[Collected data entries]
_ _ _
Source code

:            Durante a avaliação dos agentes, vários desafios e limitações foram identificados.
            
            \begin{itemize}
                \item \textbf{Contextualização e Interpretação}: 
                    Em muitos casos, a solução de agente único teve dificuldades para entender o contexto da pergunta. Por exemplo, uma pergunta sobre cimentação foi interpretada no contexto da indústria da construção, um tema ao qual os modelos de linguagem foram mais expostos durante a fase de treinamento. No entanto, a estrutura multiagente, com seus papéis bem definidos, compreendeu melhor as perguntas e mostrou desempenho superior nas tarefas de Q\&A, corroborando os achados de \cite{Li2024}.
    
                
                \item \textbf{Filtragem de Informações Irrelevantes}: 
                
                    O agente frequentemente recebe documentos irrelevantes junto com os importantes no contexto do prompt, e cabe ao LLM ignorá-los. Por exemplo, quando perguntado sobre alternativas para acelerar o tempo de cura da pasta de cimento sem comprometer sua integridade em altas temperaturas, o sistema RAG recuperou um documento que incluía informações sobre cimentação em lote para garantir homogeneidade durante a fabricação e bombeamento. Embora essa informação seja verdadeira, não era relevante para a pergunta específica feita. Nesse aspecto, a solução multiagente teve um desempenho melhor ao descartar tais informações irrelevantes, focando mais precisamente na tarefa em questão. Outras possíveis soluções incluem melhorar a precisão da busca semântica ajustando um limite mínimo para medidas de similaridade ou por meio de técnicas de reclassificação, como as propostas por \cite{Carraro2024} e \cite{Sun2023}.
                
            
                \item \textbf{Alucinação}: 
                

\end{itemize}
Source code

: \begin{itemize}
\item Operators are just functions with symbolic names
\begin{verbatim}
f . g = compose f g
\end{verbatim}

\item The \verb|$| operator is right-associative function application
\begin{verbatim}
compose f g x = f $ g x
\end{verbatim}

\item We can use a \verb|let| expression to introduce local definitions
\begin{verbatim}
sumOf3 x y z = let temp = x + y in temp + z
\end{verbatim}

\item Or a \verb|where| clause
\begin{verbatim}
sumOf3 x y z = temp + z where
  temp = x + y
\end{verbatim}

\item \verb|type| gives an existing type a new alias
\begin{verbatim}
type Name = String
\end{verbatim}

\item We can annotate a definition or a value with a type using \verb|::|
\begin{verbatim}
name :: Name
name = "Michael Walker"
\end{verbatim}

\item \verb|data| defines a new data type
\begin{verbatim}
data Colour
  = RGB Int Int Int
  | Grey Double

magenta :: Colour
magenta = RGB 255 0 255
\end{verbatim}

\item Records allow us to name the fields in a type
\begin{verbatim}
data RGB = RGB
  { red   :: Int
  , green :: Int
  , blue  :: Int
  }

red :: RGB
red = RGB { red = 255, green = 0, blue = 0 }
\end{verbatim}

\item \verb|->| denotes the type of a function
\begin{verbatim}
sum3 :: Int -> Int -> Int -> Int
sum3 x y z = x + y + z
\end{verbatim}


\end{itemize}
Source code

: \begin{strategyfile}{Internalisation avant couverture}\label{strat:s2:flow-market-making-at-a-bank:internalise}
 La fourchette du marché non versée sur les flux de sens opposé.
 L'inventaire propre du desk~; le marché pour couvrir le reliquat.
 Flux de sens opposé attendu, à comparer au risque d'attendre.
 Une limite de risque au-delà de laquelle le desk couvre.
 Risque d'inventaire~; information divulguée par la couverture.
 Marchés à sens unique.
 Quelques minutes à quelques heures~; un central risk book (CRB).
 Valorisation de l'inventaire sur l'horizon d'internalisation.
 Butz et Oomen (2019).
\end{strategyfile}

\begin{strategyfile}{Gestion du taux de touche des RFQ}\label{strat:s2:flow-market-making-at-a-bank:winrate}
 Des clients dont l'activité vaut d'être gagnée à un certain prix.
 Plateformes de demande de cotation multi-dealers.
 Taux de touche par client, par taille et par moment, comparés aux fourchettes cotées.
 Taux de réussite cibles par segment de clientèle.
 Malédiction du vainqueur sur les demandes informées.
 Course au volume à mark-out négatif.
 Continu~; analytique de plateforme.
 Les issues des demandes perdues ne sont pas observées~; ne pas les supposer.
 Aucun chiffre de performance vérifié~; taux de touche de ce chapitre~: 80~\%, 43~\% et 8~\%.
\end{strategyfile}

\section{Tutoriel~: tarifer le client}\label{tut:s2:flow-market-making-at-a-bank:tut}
_ _ _
* INSTRUCTIONS FOR THE TASK
Repeat each entry above, keeping every word exact.

* RESPONSE TO THE EXERCISE
Source code

:            Durante a avaliação dos agentes, vários desafios e limitações foram identificados.
            
            \begin{itemize}
                \item \textbf{Contextualização e Interpretação}: 
                    Em muitos casos, a solução de agente único teve dificuldades para entender o contexto da pergunta. Por exemplo, uma pergunta sobre cimentação foi interpretada no contexto da indústria da construção, um tema ao qual os modelos de linguagem foram mais expostos durante a fase de treinamento. No entanto, a estrutura multiagente, com seus papéis bem definidos, compreendeu melhor as perguntas e mostrou desempenho superior nas tarefas de Q\&A, corroborando os achados de \cite{Li2024}.
    
                
                \item \textbf{Filtragem de Informações Irrelevantes}: 
                
                    O agente frequentemente recebe documentos irrelevantes junto com os importantes no contexto do prompt, e cabe ao LLM ignorá-los. Por exemplo, quando perguntado sobre alternativas para acelerar o tempo de cura da pasta de cimento sem comprometer sua integridade em altas temperaturas, o sistema RAG recuperou um documento que incluía informações sobre cimentação em lote para garantir homogeneidade durante a fabricação e bombeamento. Embora essa informação seja verdadeira, não era relevante para a pergunta específica feita. Nesse aspecto, a solução multiagente teve um desempenho melhor ao descartar tais informações irrelevantes, focando mais precisamente na tarefa em questão. Outras possíveis soluções incluem melhorar a precisão da busca semântica ajustando um limite mínimo para medidas de similaridade ou por meio de técnicas de reclassificação, como as propostas por \cite{Carraro2024} e \cite{Sun2023}.
                
            
                \item \textbf{Alucinação}: 
                

\end{itemize}
Source code

: \begin{itemize}
\item Operators are just functions with symbolic names
\begin{verbatim}
f . g = compose f g
\end{verbatim}

\item The \verb|$| operator is right-associative function application
\begin{verbatim}
compose f g x = f $ g x
\end{verbatim}

\item We can use a \verb|let| expression to introduce local definitions
\begin{verbatim}
sumOf3 x y z = let temp = x + y in temp + z
\end{verbatim}

\item Or a \verb|where| clause
\begin{verbatim}
sumOf3 x y z = temp + z where
  temp = x + y
\end{verbatim}

\item \verb|type| gives an existing type a new alias
\begin{verbatim}
type Name = String
\end{verbatim}

\item We can annotate a definition or a value with a type using \verb|::|
\begin{verbatim}
name :: Name
name = "Michael Walker"
\end{verbatim}

\item \verb|data| defines a new data type
\begin{verbatim}
data Colour
  = RGB Int Int Int
  | Grey Double

magenta :: Colour
magenta = RGB 255 0 255
\end{verbatim}

\item Records allow us to name the fields in a type
\begin{verbatim}
data RGB = RGB
  { red   :: Int
  , green :: Int
  , blue  :: Int
  }

red :: RGB
red = RGB { red = 255, green = 0, blue = 0 }
\end{verbatim}

\item \verb|->| denotes the type of a function
\begin{verbatim}
sum3 :: Int -> Int -> Int -> Int
sum3 x y z = x + y + z
\end{verbatim}


\end{itemize}
Source code

: \begin{strategyfile}{Internalisation avant couverture}\label{strat:s2:flow-market-making-at-a-bank:internalise}
 La fourchette du marché non versée sur les flux de sens opposé.
 L'inventaire propre du desk~; le marché pour couvrir le reliquat.
 Flux de sens opposé attendu, à comparer au risque d'attendre.
 Une limite de risque au-delà de laquelle le desk couvre.
 Risque d'inventaire~; information divulguée par la couverture.
 Marchés à sens unique.
 Quelques minutes à quelques heures~; un central risk book (CRB).
 Valorisation de l'inventaire sur l'horizon d'internalisation.
 Butz et Oomen (2019).
\end{strategyfile}

\begin{strategyfile}{Gestion du taux de touche des RFQ}\label{strat:s2:flow-market-making-at-a-bank:winrate}
 Des clients dont l'activité vaut d'être gagnée à un certain prix.
 Plateformes de demande de cotation multi-dealers.
 Taux de touche par client, par taille et par moment, comparés aux fourchettes cotées.
 Taux de réussite cibles par segment de clientèle.
 Malédiction du vainqueur sur les demandes informées.
 Course au volume à mark-out négatif.
 Continu~; analytique de plateforme.
 Les issues des demandes perdues ne sont pas observées~; ne pas les supposer.
 Aucun chiffre de performance vérifié~; taux de touche de ce chapitre~: 80~\%, 43~\% et 8~\%.
\end{strategyfile}

\section{Tutoriel~: tarifer le client}\label{tut:s2:flow-market-making-at-a-bank:tut}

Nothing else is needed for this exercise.